Records for the exercise ->
——————————

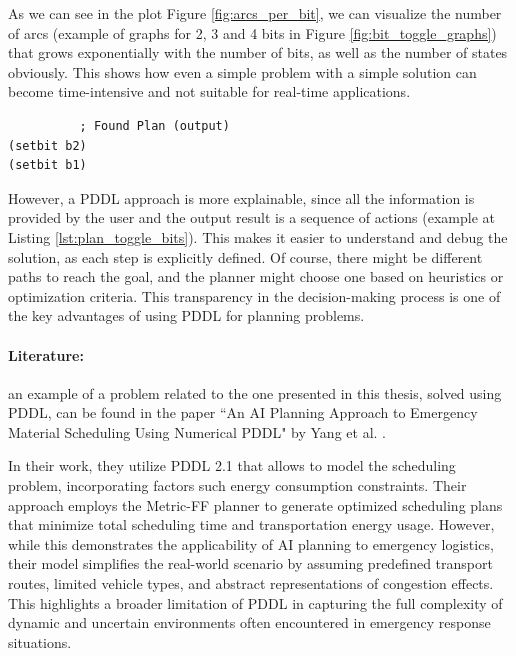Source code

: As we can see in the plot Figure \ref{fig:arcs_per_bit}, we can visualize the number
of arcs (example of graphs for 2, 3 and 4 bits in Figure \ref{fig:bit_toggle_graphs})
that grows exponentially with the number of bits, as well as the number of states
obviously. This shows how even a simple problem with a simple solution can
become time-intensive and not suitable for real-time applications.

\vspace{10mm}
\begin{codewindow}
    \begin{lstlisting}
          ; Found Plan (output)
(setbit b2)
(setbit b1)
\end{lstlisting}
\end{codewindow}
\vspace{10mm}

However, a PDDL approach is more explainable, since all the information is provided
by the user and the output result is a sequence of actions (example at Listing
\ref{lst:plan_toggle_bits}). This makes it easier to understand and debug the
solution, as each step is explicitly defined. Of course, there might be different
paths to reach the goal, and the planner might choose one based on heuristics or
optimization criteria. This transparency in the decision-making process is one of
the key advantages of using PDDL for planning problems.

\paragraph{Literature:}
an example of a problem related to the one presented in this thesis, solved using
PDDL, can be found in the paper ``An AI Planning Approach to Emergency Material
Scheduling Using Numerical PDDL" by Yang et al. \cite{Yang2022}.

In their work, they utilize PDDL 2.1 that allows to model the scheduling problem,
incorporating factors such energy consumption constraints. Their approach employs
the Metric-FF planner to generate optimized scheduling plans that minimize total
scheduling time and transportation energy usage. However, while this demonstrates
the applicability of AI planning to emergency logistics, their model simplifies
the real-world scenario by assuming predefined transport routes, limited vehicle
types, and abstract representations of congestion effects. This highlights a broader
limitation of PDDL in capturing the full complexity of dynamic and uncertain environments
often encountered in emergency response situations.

——————————

Problem details -> From the line holding "PDDL, can be" to the line holding "scheduling time and", inclusive, restate each line above exactly as written.

Task response ->
PDDL, can be found in the paper ``An AI Planning Approach to Emergency Material
Scheduling Using Numerical PDDL" by Yang et al. \cite{Yang2022}.

In their work, they utilize PDDL 2.1 that allows to model the scheduling problem,
incorporating factors such energy consumption constraints. Their approach employs
the Metric-FF planner to generate optimized scheduling plans that minimize total
scheduling time and transportation energy usage. However, while this demonstrates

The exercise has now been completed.